## Assigned task
Look through the entries. Copy each line that has the word "EXPERT".

Dataset entries

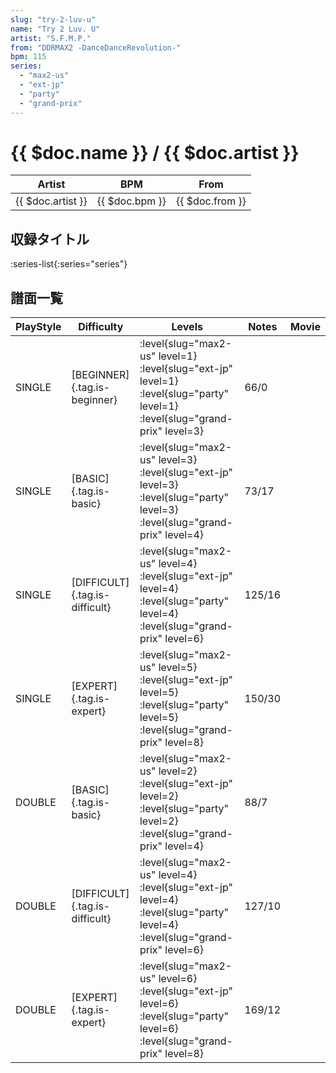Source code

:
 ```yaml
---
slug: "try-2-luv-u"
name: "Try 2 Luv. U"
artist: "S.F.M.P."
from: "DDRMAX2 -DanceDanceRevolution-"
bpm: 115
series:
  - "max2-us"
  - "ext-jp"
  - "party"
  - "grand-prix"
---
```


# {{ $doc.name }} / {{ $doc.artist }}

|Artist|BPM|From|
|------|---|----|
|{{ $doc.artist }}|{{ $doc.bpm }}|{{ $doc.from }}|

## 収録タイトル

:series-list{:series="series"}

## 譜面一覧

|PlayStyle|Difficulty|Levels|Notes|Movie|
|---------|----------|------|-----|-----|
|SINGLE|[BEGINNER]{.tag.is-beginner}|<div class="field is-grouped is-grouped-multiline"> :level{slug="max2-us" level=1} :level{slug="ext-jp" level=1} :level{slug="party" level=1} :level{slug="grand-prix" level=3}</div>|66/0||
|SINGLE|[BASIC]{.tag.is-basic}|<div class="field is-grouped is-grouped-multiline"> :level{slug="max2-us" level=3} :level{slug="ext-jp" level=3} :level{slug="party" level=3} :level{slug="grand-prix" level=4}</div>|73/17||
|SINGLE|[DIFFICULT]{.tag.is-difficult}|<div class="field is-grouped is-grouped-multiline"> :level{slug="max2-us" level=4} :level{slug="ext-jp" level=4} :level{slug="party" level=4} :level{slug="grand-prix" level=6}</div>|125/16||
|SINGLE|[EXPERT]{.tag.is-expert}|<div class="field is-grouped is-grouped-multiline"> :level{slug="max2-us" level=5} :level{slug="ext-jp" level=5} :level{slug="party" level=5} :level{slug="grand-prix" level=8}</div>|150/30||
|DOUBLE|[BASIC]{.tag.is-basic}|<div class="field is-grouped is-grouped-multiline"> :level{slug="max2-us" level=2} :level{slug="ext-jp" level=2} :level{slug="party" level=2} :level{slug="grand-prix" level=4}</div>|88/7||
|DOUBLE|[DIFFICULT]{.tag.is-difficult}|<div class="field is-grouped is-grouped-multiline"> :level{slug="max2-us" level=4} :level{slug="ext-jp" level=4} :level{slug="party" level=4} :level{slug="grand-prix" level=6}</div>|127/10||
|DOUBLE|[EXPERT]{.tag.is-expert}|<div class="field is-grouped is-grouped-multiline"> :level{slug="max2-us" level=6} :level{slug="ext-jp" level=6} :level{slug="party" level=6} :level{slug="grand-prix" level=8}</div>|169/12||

## Finished task
|SINGLE|[EXPERT]{.tag.is-expert}|<div class="field is-grouped is-grouped-multiline"> :level{slug="max2-us" level=5} :level{slug="ext-jp" level=5} :level{slug="party" level=5} :level{slug="grand-prix" level=8}</div>|150/30||
|DOUBLE|[EXPERT]{.tag.is-expert}|<div class="field is-grouped is-grouped-multiline"> :level{slug="max2-us" level=6} :level{slug="ext-jp" level=6} :level{slug="party" level=6} :level{slug="grand-prix" level=8}</div>|169/12||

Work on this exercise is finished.